Set out exactly every line of the entries below, starting at the line that holds "Para compilar um" and stopping after the line that holds "Se queremos definir".

# Dataset entries
· · · ·

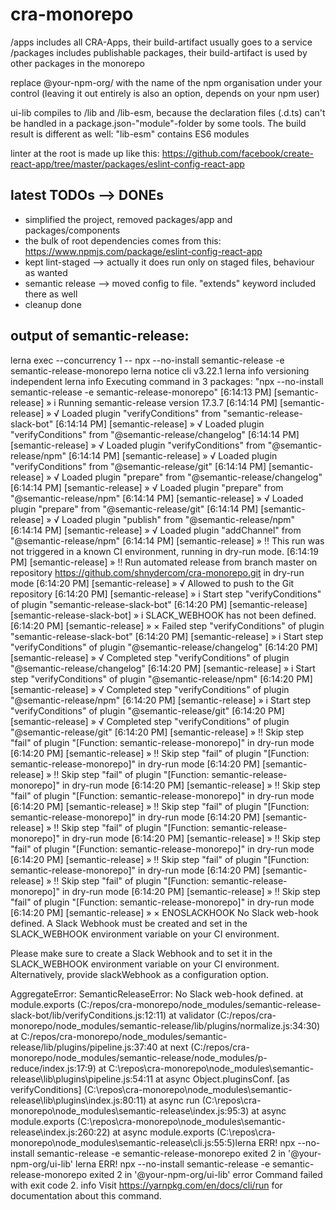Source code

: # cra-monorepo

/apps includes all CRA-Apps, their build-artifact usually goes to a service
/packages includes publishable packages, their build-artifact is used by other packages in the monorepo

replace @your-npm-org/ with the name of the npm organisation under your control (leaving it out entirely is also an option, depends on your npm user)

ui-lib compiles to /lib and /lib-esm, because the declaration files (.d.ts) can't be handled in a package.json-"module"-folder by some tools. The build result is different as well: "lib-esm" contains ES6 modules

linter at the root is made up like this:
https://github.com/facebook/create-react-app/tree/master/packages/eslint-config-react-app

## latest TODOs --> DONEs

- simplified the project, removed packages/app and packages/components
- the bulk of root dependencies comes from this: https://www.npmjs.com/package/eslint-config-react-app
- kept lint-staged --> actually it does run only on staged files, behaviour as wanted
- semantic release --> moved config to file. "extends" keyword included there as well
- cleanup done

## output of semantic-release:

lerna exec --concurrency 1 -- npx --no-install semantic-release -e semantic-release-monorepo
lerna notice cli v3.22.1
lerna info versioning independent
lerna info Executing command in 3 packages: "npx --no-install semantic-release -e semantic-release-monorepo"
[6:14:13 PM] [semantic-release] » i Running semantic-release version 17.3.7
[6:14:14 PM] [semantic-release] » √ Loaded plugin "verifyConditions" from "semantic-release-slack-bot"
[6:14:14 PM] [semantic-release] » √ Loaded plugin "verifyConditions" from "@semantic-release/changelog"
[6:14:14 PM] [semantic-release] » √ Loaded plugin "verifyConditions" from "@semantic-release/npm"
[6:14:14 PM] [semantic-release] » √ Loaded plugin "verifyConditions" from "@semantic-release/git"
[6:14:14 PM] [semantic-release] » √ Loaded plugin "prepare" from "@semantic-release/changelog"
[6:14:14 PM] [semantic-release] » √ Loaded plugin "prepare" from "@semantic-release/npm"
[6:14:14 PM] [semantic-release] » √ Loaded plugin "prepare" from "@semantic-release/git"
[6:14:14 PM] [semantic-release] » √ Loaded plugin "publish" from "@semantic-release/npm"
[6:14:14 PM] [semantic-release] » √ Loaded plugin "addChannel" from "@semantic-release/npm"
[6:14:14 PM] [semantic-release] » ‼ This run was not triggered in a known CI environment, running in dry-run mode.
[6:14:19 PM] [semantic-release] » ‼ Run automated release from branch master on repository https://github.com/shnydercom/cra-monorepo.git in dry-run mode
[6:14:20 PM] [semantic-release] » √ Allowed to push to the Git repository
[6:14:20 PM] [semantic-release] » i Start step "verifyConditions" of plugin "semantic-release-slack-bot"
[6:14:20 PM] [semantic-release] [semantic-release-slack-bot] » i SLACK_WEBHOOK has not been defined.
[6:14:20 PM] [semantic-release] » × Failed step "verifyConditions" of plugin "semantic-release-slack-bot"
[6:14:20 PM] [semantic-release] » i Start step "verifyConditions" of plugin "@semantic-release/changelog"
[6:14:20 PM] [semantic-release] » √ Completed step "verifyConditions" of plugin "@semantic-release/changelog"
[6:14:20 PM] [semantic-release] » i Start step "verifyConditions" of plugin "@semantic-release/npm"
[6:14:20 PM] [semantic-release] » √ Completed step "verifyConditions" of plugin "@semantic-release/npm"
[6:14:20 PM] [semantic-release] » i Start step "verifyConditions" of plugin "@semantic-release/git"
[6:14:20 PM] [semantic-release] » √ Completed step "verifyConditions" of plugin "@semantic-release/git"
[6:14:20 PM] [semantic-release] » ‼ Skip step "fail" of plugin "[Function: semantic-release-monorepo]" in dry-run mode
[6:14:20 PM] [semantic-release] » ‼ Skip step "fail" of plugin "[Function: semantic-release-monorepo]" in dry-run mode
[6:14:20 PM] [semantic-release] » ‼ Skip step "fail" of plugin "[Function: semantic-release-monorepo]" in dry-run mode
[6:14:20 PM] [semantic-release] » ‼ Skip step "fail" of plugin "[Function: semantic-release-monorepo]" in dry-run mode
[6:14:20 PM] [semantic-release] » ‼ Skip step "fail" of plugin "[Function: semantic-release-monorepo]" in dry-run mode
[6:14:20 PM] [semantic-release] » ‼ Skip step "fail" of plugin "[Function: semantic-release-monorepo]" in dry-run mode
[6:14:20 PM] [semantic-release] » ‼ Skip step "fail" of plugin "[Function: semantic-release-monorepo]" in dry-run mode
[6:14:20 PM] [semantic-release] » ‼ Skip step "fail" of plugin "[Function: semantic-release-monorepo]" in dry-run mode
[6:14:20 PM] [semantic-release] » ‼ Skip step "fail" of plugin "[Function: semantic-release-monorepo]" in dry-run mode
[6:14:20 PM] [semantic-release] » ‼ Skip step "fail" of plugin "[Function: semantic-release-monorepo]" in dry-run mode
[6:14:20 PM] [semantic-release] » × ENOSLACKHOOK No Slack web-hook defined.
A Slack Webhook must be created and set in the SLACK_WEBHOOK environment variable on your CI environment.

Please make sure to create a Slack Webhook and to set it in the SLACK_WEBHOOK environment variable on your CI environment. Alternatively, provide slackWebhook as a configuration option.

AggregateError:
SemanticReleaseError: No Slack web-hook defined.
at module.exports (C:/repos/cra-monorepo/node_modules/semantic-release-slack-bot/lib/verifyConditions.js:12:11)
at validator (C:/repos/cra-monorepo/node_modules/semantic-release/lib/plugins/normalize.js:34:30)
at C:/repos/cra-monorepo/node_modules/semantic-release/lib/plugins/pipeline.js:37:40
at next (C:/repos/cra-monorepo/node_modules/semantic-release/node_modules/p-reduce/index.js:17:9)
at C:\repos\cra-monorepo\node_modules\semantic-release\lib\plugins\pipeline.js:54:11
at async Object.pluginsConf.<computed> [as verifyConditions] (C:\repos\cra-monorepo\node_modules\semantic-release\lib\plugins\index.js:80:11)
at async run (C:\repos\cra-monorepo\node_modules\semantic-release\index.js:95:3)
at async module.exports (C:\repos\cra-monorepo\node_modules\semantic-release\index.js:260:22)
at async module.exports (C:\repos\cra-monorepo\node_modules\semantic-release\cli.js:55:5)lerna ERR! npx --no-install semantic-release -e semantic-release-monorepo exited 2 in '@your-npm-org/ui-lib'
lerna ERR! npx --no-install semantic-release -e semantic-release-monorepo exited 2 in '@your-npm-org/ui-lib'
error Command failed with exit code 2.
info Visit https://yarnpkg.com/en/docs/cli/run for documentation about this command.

· · · ·

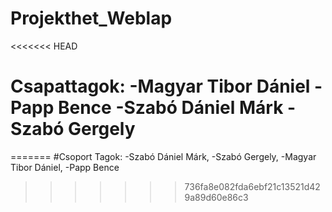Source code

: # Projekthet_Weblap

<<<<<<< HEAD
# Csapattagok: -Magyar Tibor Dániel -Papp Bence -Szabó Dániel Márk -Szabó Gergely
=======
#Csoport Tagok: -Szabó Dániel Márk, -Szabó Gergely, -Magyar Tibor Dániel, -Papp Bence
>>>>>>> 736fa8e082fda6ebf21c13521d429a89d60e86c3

· · · ·

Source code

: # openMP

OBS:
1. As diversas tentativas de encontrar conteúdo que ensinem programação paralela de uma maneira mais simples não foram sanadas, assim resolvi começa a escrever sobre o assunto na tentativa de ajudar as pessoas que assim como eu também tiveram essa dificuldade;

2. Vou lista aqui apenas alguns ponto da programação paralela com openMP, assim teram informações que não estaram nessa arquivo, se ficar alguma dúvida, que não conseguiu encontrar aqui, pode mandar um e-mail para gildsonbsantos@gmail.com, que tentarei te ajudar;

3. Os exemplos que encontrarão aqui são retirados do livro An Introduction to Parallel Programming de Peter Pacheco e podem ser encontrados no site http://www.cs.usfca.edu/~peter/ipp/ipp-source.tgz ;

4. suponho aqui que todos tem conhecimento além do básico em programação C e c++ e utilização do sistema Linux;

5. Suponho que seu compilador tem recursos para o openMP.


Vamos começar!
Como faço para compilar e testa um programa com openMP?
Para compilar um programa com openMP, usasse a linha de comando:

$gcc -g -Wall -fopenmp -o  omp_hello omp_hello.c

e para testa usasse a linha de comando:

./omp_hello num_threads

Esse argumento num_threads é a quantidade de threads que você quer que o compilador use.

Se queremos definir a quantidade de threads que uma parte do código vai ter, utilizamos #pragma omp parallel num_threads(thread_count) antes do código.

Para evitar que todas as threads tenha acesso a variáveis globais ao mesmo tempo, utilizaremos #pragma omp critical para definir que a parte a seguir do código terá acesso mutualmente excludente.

· · · ·

# OUTPUT OF THE TASK
Para compilar um programa com openMP, usasse a linha de comando:

$gcc -g -Wall -fopenmp -o  omp_hello omp_hello.c

e para testa usasse a linha de comando:

./omp_hello num_threads

Esse argumento num_threads é a quantidade de threads que você quer que o compilador use.

Se queremos definir a quantidade de threads que uma parte do código vai ter, utilizamos #pragma omp parallel num_threads(thread_count) antes do código.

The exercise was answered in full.